Reputation: 1006
I'd like to retrieve the status of a spark job running in cluster mode on a mesos master via the following:
spark-submit --master mesos://<ip>:7077 --status "driver-...-..."
It exits 0
with no logging, no matter what the driver's status is.
I know that it's doing something right, since if I run the command with a an invalid mesos ip/port, I get
Exception in thread "main" org.apache.spark.deploy.rest.SubmitRestConnectionException: Unable to connect to server
at org.apache.spark.deploy.rest.RestSubmissionClient$$anonfun$requestSubmissionStatus$3.apply(RestSubmissionClient.scala:165)
and if I run with an invalid submission id, I get
2018-10-02 18:47:01 ERROR RestSubmissionClient:70 - Error: Server responded with message of unexpected type SubmissionStatusResponse.
Any idea why spark-submit --status
isn't returning anything?
Upvotes: 2
Views: 867
Reputation: 9
Add following log4j.logger.org.apache.spark.deploy.rest.RestSubmissionClient=INFO and log4j.logger.org.apache.spark.deploy.rest=INFO
to log4j.properties present under /etc/spark/conf location and again look for status
spark-submit --master spark://:6066 --status driver-20210516043704-0012
Upvotes: 0
Reputation: 1570
Not sure what version of spark you are using.

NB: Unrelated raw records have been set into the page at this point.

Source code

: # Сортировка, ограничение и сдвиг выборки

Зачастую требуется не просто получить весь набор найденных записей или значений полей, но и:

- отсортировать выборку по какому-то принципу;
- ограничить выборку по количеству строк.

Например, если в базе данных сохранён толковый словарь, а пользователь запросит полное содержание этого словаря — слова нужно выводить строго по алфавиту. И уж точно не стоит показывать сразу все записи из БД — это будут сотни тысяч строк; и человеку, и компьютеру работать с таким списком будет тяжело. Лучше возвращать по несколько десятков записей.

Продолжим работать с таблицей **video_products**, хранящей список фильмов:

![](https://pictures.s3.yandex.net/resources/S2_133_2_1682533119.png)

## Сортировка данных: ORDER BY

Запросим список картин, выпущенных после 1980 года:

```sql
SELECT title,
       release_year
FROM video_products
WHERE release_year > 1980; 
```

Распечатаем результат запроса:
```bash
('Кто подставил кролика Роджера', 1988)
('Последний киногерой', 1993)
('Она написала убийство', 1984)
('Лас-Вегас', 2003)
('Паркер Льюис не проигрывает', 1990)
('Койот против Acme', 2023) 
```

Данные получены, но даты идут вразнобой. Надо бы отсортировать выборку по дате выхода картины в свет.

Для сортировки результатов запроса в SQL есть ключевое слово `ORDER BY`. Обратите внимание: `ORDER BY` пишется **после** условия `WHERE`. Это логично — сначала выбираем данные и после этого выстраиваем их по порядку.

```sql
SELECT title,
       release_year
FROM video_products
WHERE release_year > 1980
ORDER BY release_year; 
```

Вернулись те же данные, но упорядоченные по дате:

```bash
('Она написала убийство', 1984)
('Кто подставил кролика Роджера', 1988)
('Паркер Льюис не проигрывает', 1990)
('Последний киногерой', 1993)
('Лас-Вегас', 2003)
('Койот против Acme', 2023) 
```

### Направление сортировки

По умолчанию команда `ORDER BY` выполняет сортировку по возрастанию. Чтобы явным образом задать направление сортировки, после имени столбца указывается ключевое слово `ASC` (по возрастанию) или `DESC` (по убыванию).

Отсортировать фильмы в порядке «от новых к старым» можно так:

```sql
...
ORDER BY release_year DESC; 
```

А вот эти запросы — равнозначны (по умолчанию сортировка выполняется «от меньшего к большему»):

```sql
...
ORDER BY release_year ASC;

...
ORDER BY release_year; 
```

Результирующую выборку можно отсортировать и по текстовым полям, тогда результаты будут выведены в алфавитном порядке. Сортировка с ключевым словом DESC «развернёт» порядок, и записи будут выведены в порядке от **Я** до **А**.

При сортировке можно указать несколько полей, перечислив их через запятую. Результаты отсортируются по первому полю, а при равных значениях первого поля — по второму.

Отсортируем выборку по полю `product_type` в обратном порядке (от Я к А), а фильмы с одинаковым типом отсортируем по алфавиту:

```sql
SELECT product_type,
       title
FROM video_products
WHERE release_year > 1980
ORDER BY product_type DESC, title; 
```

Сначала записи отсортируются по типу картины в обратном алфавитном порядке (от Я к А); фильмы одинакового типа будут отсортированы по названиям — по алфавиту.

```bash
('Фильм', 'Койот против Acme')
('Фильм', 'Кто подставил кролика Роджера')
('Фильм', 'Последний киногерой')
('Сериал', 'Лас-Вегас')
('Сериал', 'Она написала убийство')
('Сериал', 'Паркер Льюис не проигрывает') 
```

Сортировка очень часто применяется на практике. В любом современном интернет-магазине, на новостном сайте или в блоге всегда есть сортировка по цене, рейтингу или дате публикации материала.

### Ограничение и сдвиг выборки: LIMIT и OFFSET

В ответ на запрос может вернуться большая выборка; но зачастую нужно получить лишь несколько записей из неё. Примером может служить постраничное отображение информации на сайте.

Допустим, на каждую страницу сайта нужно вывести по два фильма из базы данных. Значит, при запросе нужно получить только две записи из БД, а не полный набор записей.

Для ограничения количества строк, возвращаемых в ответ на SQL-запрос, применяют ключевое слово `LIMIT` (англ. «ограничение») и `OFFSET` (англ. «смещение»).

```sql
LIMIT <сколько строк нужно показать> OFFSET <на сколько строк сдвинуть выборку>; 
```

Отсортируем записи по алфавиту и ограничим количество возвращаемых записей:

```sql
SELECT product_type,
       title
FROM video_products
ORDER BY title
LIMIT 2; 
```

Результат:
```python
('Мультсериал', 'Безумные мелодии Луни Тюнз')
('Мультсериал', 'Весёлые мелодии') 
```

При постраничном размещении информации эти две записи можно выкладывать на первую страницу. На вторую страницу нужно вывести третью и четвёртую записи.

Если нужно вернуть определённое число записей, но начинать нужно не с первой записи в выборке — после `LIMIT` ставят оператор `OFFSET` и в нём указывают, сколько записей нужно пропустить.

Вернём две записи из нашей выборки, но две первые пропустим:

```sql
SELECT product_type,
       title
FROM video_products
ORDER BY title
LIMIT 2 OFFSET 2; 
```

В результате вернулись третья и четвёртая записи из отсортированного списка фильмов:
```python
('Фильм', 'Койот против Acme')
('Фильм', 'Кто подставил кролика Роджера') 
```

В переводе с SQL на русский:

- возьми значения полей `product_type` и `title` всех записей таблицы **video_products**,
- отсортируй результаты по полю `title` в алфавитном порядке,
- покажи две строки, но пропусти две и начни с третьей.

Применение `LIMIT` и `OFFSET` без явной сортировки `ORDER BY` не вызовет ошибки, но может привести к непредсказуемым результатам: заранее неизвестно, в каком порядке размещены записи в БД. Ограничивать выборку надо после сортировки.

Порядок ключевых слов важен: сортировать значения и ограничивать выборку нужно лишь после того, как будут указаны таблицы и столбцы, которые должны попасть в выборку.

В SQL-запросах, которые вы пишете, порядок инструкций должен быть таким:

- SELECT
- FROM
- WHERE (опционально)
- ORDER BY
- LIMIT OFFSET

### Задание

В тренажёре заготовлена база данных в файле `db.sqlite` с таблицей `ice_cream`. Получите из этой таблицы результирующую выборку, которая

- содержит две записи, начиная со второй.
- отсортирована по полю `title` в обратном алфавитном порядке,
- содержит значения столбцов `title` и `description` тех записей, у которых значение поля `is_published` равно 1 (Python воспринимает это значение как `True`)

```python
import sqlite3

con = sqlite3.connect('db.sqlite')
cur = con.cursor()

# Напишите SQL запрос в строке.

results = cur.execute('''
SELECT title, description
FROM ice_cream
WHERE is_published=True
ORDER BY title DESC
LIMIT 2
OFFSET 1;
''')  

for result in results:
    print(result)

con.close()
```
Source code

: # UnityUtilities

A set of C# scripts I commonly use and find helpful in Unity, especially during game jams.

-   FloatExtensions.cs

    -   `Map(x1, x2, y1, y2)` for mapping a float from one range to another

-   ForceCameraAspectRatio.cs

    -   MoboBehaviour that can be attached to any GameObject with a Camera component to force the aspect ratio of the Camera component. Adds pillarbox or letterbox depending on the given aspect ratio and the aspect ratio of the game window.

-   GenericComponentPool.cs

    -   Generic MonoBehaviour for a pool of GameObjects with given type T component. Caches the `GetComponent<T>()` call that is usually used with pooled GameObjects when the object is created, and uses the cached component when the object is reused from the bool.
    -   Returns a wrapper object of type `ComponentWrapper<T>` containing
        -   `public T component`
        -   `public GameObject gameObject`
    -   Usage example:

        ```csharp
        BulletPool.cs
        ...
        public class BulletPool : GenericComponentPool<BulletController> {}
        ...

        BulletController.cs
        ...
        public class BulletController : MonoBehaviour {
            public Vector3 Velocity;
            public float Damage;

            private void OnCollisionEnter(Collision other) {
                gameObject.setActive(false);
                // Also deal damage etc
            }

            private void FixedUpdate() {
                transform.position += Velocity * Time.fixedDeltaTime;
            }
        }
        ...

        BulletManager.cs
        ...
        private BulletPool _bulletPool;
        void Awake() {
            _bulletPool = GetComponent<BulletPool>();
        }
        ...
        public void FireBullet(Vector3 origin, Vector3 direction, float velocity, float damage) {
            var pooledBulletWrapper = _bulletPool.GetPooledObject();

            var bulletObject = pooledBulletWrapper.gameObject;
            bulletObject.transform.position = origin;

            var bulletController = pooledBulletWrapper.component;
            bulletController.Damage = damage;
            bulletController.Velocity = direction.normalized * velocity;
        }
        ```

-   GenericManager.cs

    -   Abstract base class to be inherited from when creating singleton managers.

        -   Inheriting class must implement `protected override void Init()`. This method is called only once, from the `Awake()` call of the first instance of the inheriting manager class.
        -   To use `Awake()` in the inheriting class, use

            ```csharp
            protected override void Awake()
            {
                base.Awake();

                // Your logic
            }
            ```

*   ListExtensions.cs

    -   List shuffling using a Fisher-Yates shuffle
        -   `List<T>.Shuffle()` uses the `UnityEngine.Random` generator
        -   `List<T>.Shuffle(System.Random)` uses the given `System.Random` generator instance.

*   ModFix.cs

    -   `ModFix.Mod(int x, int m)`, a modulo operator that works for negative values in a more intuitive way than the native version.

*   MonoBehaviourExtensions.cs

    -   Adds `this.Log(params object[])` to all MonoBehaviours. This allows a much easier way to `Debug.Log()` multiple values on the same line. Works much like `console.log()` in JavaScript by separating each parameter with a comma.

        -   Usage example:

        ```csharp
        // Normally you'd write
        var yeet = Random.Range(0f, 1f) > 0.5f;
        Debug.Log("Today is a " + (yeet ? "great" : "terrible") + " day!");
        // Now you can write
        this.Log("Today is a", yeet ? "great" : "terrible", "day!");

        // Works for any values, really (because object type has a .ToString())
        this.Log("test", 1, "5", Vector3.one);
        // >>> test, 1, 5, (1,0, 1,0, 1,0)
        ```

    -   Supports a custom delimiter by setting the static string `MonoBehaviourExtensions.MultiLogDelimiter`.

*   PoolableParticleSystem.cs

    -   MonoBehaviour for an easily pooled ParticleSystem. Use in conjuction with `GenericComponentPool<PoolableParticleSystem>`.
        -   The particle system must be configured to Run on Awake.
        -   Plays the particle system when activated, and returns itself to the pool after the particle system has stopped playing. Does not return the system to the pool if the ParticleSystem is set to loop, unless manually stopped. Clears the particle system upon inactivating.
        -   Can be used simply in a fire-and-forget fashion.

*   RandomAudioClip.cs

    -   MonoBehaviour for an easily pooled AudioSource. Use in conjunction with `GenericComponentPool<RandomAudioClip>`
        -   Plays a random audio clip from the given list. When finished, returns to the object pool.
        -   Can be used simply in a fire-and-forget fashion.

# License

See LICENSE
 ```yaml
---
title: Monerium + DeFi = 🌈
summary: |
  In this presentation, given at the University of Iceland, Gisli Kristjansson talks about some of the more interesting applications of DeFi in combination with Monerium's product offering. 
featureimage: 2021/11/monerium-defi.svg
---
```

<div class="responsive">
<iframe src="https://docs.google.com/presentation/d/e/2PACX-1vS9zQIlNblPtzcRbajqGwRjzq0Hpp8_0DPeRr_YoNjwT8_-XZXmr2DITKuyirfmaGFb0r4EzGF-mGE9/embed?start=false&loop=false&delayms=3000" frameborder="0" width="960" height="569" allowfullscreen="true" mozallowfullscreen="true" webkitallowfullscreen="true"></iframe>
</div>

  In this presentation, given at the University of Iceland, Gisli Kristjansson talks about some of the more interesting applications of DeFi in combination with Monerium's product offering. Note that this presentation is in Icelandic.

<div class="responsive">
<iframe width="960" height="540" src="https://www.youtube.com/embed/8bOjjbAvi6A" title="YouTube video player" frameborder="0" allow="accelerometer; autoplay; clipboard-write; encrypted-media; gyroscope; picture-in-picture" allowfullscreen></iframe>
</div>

My investigation is based on spark-2.4.0. The described behaviour is valid for both spark standalone and mesos deployment targets.
org.apache.spark.deploy.rest.RestSubmissionClient
is used as the handler for rest submission requests and programmatically uses INFO level to log the response.
org.apache.spark.deploy.SparkSubmit
is used as a main class when invoking spark-submit and its logger is the top level root logger for all other loggers.
Programatically, if specific logger for SparkSubmit is not set in conf/log4j.properties (the same holds when this file is absent) the default level is set to WARN.
Going further, in the absence of the specific logger for RestSubmissionClient it gets its root logger's level which is SparkSubmit's logger.
You can see errors because again WARN is default.
To be able to see the logs for rest submissions you may want to adjust ${SPARK_HOME}/conf/log4j.properties with either
log4j.logger.org.apache.spark.deploy.rest.RestSubmissionClient=INFO
or log4j.logger.org.apache.spark.deploy.rest=INFO
for other classes in that package.
Upvotes: 0
Reputation: 1006
I found a workaround by accessing the dispatcher's api directly:
curl -s "http://$DISPATCHER/v1/submissions/status/$SUBMISSION_ID"
Still no clear answer why spark-submit --status
does not behave as documented though.
Upvotes: 2